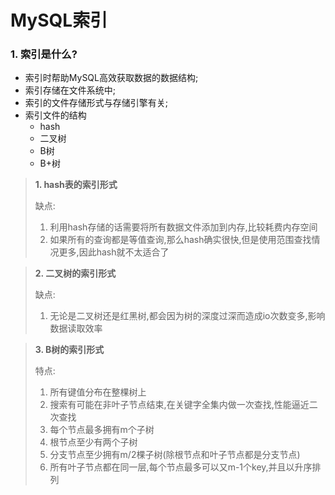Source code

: # MySQL索引


### 1. 索引是什么?

* 索引时帮助MySQL高效获取数据的数据结构;
* 索引存储在文件系统中;
* 索引的文件存储形式与存储引擎有关;
* 索引文件的结构
  * hash
  * 二叉树
  * B树
  * B+树

> **1. hash表的索引形式**
>
> 缺点:
>
> 1. 利用hash存储的话需要将所有数据文件添加到内存,比较耗费内存空间
> 2. 如果所有的查询都是等值查询,那么hash确实很快,但是使用范围查找情况更多,因此hash就不太适合了

> **2. 二叉树的索引形式**
>
> 缺点:
>
> 1. 无论是二叉树还是红黑树,都会因为树的深度过深而造成io次数变多,影响数据读取效率

> **3. B树的索引形式**
>
> 特点:
>
> 1. 所有键值分布在整棵树上
> 2. 搜索有可能在非叶子节点结束,在关键字全集内做一次查找,性能逼近二次查找
> 3. 每个节点最多拥有m个子树
> 4. 根节点至少有两个子树
> 5. 分支节点至少拥有m/2棵子树(除根节点和叶子节点都是分支节点)
> 6. 所有叶子节点都在同一层,每个节点最多可以又m-1个key,并且以升序排列

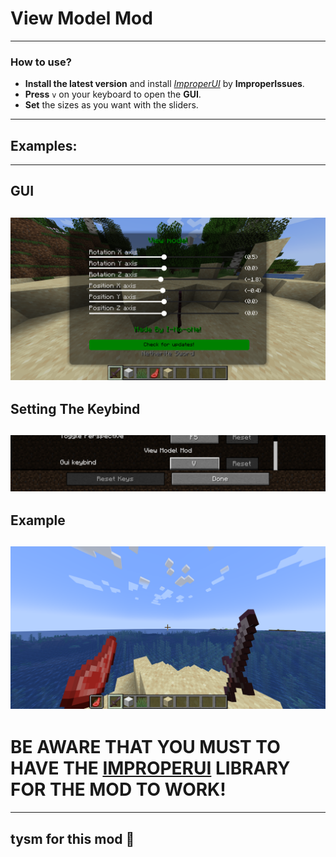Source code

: # View Model Mod
-----------------
### How to use?
- **Install the latest version** and install [*ImproperUI*](https://github.com/ItziSpyder/ImproperUI/releases) by **ImproperIssues**.
- **Press** `v` on your keyboard to open the **GUI**.
- **Set** the sizes as you want with the sliders.
--------------------
## Examples:
-------
## GUI
![its 2 am and i want to sleep](assets/gui.png)
----------
## Setting The Keybind
![frfr](assets/keybind.png)
--------------------
## Example
![hmmm](assets/example.png)
-----------------
# BE AWARE THAT YOU MUST TO HAVE THE [**IMPROPERUI**](https://github.com/ItziSpyder/ImproperUI/releases) LIBRARY FOR THE MOD TO WORK!
------------------
## tysm for this mod 🙏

□ □ □ □

* Work instruction
Every line in the data above that includes the word "github" should be copied.

* Output of the exercise
- **Install the latest version** and install [*ImproperUI*](https://github.com/ItziSpyder/ImproperUI/releases) by **ImproperIssues**.
# BE AWARE THAT YOU MUST TO HAVE THE [**IMPROPERUI**](https://github.com/ItziSpyder/ImproperUI/releases) LIBRARY FOR THE MOD TO WORK!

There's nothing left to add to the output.